[Stored data]
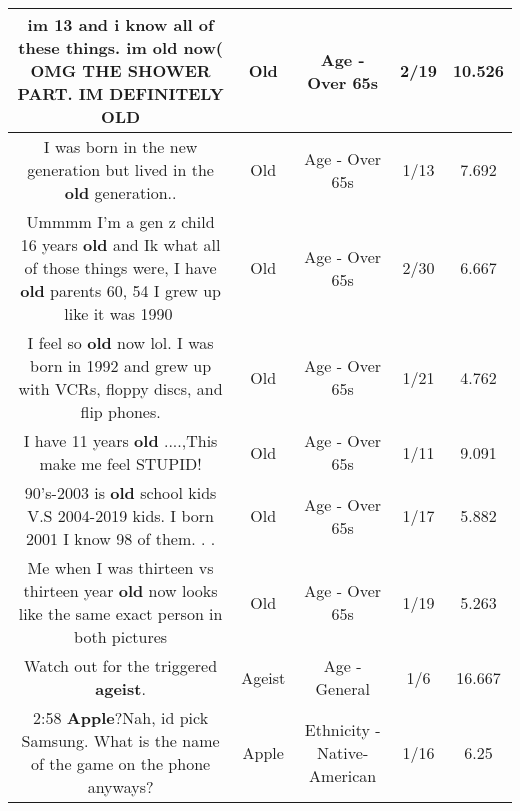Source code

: \documentclass[11pt]{article}
\newlength\mylength
\begin{document}
\begin{center}
\begin{longtable}{|C{.65\mylength}|C{.30\mylength}|C{.12\mylength}|C{.12\mylength}|C{.12\mylength}|}
  \small im 13 and i know all of these things. im \textbf{old} now( OMG THE SHOWER PART. IM DEFINITELY OLD\normalsize   & Old & Age - Over 65s & 2/19 & 10.526 \\  \hline
  \small I was born in the new generation but lived in the \textbf{old} generation..\normalsize   & Old & Age - Over 65s & 1/13 & 7.692 \\  \hline
  \small Ummmm I'm a gen z child 16 years \textbf{old} and Ik what all of those things were, I have \textbf{old} parents 60, 54 I grew up like it was 1990🤣\normalsize   & Old & Age - Over 65s & 2/30 & 6.667 \\  \hline
  \small I feel so \textbf{old} now lol. I was born in 1992 and grew up with VCRs, floppy discs, and flip phones.\normalsize   & Old & Age - Over 65s & 1/21 & 4.762 \\  \hline
  \small I have 11 years \textbf{old} ....,This make me feel STUPID!\normalsize   & Old & Age - Over 65s & 1/11 & 9.091 \\  \hline
  \small 90's-2003 is \textbf{old} school kids V.S 2004-2019 kids. I born 2001 I know 98 of them. . .\normalsize   & Old & Age - Over 65s & 1/17 & 5.882 \\  \hline
  \small Me when I was thirteen vs thirteen year \textbf{old} now looks like the same exact person in both pictures\normalsize   & Old & Age - Over 65s & 1/19 & 5.263 \\  \hline
  \small Watch out for the triggered \textbf{ageist}.\normalsize   & Ageist & Age - General & 1/6 & 16.667 \\  \hline
  \small 2:58 \textbf{Apple}?Nah, id pick Samsung. What is the name of the game on the phone anyways?\normalsize   & Apple & Ethnicity - Native-American & 1/16 & 6.25 \\  \hline

\end{longtable}
\end{center}
\end{document}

#### Work instruction
What is needed is an exact copy of the data, with the pictures removed.

#### Completed exercise
Source code

: \documentclass[11pt]{article}
\newlength\mylength
\begin{document}
\begin{center}
\begin{longtable}{|C{.65\mylength}|C{.30\mylength}|C{.12\mylength}|C{.12\mylength}|C{.12\mylength}|}
  \small im 13 and i know all of these things. im \textbf{old} now( OMG THE SHOWER PART. IM DEFINITELY OLD\normalsize   & Old & Age - Over 65s & 2/19 & 10.526 \\  \hline
  \small I was born in the new generation but lived in the \textbf{old} generation..\normalsize   & Old & Age - Over 65s & 1/13 & 7.692 \\  \hline
  \small Ummmm I'm a gen z child 16 years \textbf{old} and Ik what all of those things were, I have \textbf{old} parents 60, 54 I grew up like it was 1990🤣\normalsize   & Old & Age - Over 65s & 2/30 & 6.667 \\  \hline
  \small I feel so \textbf{old} now lol. I was born in 1992 and grew up with VCRs, floppy discs, and flip phones.\normalsize   & Old & Age - Over 65s & 1/21 & 4.762 \\  \hline
  \small I have 11 years \textbf{old} ....,This make me feel STUPID!\normalsize   & Old & Age - Over 65s & 1/11 & 9.091 \\  \hline
  \small 90's-2003 is \textbf{old} school kids V.S 2004-2019 kids. I born 2001 I know 98 of them. . .\normalsize   & Old & Age - Over 65s & 1/17 & 5.882 \\  \hline
  \small Me when I was thirteen vs thirteen year \textbf{old} now looks like the same exact person in both pictures\normalsize   & Old & Age - Over 65s & 1/19 & 5.263 \\  \hline
  \small Watch out for the triggered \textbf{ageist}.\normalsize   & Ageist & Age - General & 1/6 & 16.667 \\  \hline
  \small 2:58 \textbf{Apple}?Nah, id pick Samsung. What is the name of the game on the phone anyways?\normalsize   & Apple & Ethnicity - Native-American & 1/16 & 6.25 \\  \hline

\end{longtable}
\end{center}
\end{document}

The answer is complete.